Santo Domingo, República Dominicana, miércoles 30 de octubre, 2024

Saber envejecer

¿Es tan cierto que saber envejecer es la obra maestra de la cordura como proclama Henri-Frédéric Amiel en su Diario íntimo? Si no lo es, al menos la vejez no la ancianidad, transmuta el paso de la vida temporal por la mirada fija en el cielo.

Una de las palabras con mayor sabiduría pronunciadas sobre el envejecimiento, fueron aquellas que el gran predicador dominico Jean Baptiste Henri Dominique Lacordaire, el más grande orador de púlpito del siglo XIX matizara con su proverbial autoridad, y gestos llenos de vigor desde la catedra de Notre–Dame, que impresionaba a los corazones más endurecidos.
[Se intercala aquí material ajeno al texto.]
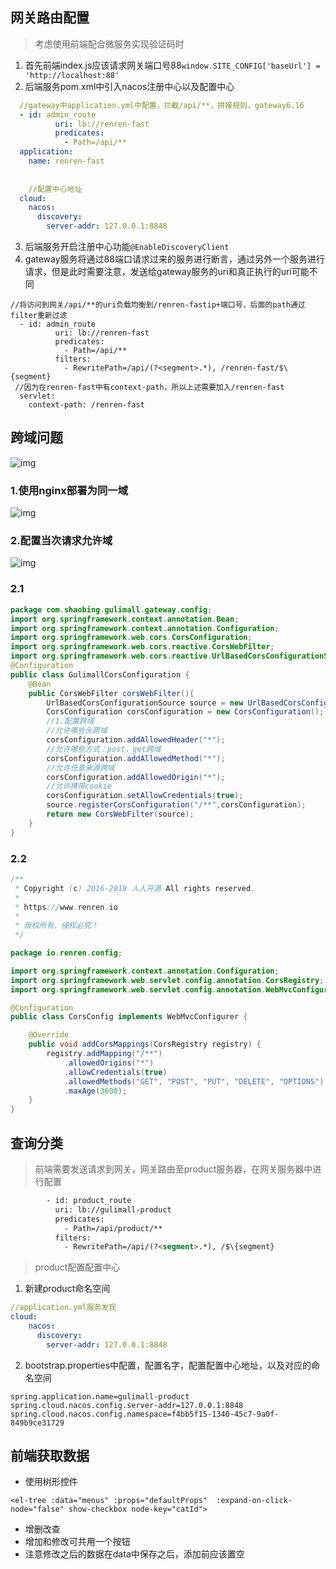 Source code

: ## 网关路由配置

> 考虑使用前端配合微服务实现验证码时

1. 首先前端index.js应该请求网关端口号88```window.SITE_CONFIG['baseUrl'] = 'http://localhost:88'```
2. 后端服务pom.xml中引入nacos注册中心以及配置中心

```yml
  //gateway中application.yml中配置，拦截/api/**，拼接规则，gateway6.16
  - id: admin_route
          uri: lb://renren-fast
          predicates:
            - Path=/api/**
  application:
    name: renren-fast
    
    
    //配置中心地址
  cloud:
    nacos:
      discovery:
        server-addr: 127.0.0.1:8848
```

3. 后端服务开启注册中心功能```@EnableDiscoveryClient```
4. gateway服务将通过88端口请求过来的服务进行断言，通过另外一个服务进行请求，但是此时需要注意，发送给gateway服务的uri和真正执行的uri可能不同

```
//将访问到网关/api/**的uri负载均衡到/renren-fastip+端口号，后面的path通过filter重新过滤  
  - id: admin_route
          uri: lb://renren-fast
          predicates:
            - Path=/api/**
          filters:
            - RewritePath=/api/(?<segment>.*), /renren-fast/$\{segment}
 //因为在renren-fast中有context-path，所以上述需要加入/renren-fast
  servlet:
    context-path: /renren-fast
```

## 跨域问题

![img](https://imgconvert.csdnimg.cn/aHR0cHM6Ly9mZXJtaGFuLm9zcy1jbi1xaW5nZGFvLmFsaXl1bmNzLmNvbS9ndWxpL2ltYWdlLTIwMjAwNDI1MTkyOTAyNjM3LnBuZw?x-oss-process=image/format,png)

### 1.使用nginx部署为同一域

![img](https://imgconvert.csdnimg.cn/aHR0cHM6Ly9mZXJtaGFuLm9zcy1jbi1xaW5nZGFvLmFsaXl1bmNzLmNvbS9ndWxpL2ltYWdlLTIwMjAwNDI1MTkzNTIzODQ5LnBuZw?x-oss-process=image/format,png)

### 2.配置当次请求允许域

![img](https://imgconvert.csdnimg.cn/aHR0cHM6Ly9mZXJtaGFuLm9zcy1jbi1xaW5nZGFvLmFsaXl1bmNzLmNvbS9ndWxpL2ltYWdlLTIwMjAwNDI1MTkzNjE0MTg1LnBuZw?x-oss-process=image/format,png)

### 2.1

```java
package com.shaobing.gulimall.gateway.config;
import org.springframework.context.annotation.Bean;
import org.springframework.context.annotation.Configuration;
import org.springframework.web.cors.CorsConfiguration;
import org.springframework.web.cors.reactive.CorsWebFilter;
import org.springframework.web.cors.reactive.UrlBasedCorsConfigurationSource;
@Configuration
public class GulimallCorsConfiguration {
    @Bean
    public CorsWebFilter corsWebFilter(){
        UrlBasedCorsConfigurationSource source = new UrlBasedCorsConfigurationSource();
        CorsConfiguration corsConfiguration = new CorsConfiguration();
        //1.配置跨域
        //允许哪些头跨域
        corsConfiguration.addAllowedHeader("*");
        //允许哪些方式：post，get跨域
        corsConfiguration.addAllowedMethod("*");
        //允许任意来源跨域
        corsConfiguration.addAllowedOrigin("*");
        //允许携带cookie
        corsConfiguration.setAllowCredentials(true);
        source.registerCorsConfiguration("/**",corsConfiguration);
        return new CorsWebFilter(source);
    }
}

```

### 2.2

```java
/**
 * Copyright (c) 2016-2019 人人开源 All rights reserved.
 *
 * https://www.renren.io
 *
 * 版权所有，侵权必究！
 */

package io.renren.config;

import org.springframework.context.annotation.Configuration;
import org.springframework.web.servlet.config.annotation.CorsRegistry;
import org.springframework.web.servlet.config.annotation.WebMvcConfigurer;

@Configuration
public class CorsConfig implements WebMvcConfigurer {

    @Override
    public void addCorsMappings(CorsRegistry registry) {
        registry.addMapping("/**")
            .allowedOrigins("*")
            .allowCredentials(true)
            .allowedMethods("GET", "POST", "PUT", "DELETE", "OPTIONS")
            .maxAge(3600);
    }
}
```

## 查询分类

> 前端需要发送请求到网关，网关路由至product服务器，在网关服务器中进行配置

```html
        - id: product_route
          uri: lb://gulimall-product
          predicates:
            - Path=/api/product/**
          filters:
            - RewritePath=/api/(?<segment>.*), /$\{segment}
```

> product配置配置中心

1. 新建product命名空间

```yml
//application.yml服务发现
cloud:
    nacos:
      discovery:
        server-addr: 127.0.0.1:8848
```

2. bootstrap.properties中配置，配置名字，配置配置中心地址，以及对应的命名空间

```
spring.application.name=gulimall-product
spring.cloud.nacos.config.server-addr=127.0.0.1:8848
spring.cloud.nacos.config.namespace=f4bb5f15-1340-45c7-9a0f-849b9ce31729
```

## 前端获取数据

* 使用树形控件

```
<el-tree :data="menus" :props="defaultProps"  :expand-on-click-node="false" show-checkbox node-key="catId">
```

* 增删改查
* 增加和修改可共用一个按钮
* 注意修改之后的数据在data中保存之后，添加前应该置空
Vale la pena parafrasear sus palabras que elegía en el fragor de su encendido verbo sobre la marcha de sus grandes líneas que desbordaba su pensamiento, y sobre hechos inspirados por la presencia del público o por “alguna repentina emoción que le asaltaba”.

Lacordaire, como siempre, con su “voz suave al principio, que crecía gradualmente en volumen”, argumentaba con aptitud persuasiva de perfecto predicador: “A medida que envejecemos, lo terrenal se desvanece en nosotros y lo espiritual se acentúa; y entonces se advierte la belleza de las palabras de Luc de Clapiers, que más pronto o más tarde no nos queda más deleite que el de las almas. Siempre podemos amar y ser amados; por tanto, la vejez, que debilita el cuerpo, rejuvenece el alma cuando no está corrompida y como inconsciente de sí misma, por eso, el instante de la muerte es el de la floración de nuestro espíritu”.